• WHAT TO PRODUCE:
Go line by line through the entries below and copy those containing the string "argument".

• DATASET CONTENT:
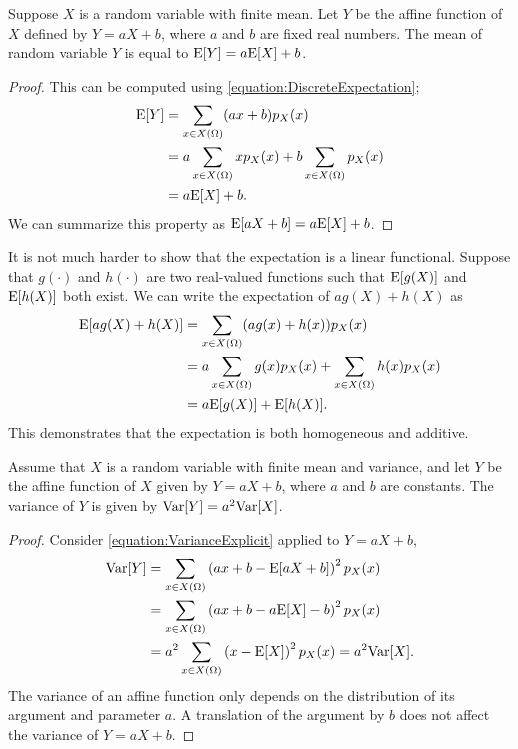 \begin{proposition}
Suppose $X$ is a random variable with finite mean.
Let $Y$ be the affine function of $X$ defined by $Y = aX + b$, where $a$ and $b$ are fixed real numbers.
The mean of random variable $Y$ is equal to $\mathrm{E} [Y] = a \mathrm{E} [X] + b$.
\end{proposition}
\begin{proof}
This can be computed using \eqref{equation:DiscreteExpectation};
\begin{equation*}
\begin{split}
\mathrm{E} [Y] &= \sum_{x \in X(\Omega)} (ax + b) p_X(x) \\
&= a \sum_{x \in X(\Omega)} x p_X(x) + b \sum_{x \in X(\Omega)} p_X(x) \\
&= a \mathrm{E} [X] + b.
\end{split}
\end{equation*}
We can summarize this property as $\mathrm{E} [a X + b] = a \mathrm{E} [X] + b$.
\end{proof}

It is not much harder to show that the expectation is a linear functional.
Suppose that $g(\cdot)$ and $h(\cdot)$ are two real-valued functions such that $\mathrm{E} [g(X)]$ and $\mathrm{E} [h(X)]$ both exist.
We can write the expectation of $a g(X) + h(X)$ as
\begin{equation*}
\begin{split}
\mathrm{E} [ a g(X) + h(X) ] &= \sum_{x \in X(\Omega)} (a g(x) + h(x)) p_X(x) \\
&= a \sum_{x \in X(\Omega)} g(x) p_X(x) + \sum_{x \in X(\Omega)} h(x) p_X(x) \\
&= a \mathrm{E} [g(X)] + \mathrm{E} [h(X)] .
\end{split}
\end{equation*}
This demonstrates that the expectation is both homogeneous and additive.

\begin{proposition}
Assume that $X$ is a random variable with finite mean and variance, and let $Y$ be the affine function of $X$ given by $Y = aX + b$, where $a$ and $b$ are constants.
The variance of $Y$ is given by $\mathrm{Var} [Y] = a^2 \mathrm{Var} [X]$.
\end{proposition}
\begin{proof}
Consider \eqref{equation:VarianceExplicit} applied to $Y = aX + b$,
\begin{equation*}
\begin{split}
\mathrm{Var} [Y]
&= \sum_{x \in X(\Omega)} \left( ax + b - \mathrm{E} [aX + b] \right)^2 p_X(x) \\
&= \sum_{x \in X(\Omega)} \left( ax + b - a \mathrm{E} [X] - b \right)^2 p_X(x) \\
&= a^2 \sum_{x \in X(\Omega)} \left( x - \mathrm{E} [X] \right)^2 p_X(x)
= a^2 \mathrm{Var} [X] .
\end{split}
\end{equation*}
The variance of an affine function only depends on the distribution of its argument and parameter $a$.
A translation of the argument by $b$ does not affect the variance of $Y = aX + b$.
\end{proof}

• OUTPUT OF THE EXERCISE:
The variance of an affine function only depends on the distribution of its argument and parameter $a$.
A translation of the argument by $b$ does not affect the variance of $Y = aX + b$.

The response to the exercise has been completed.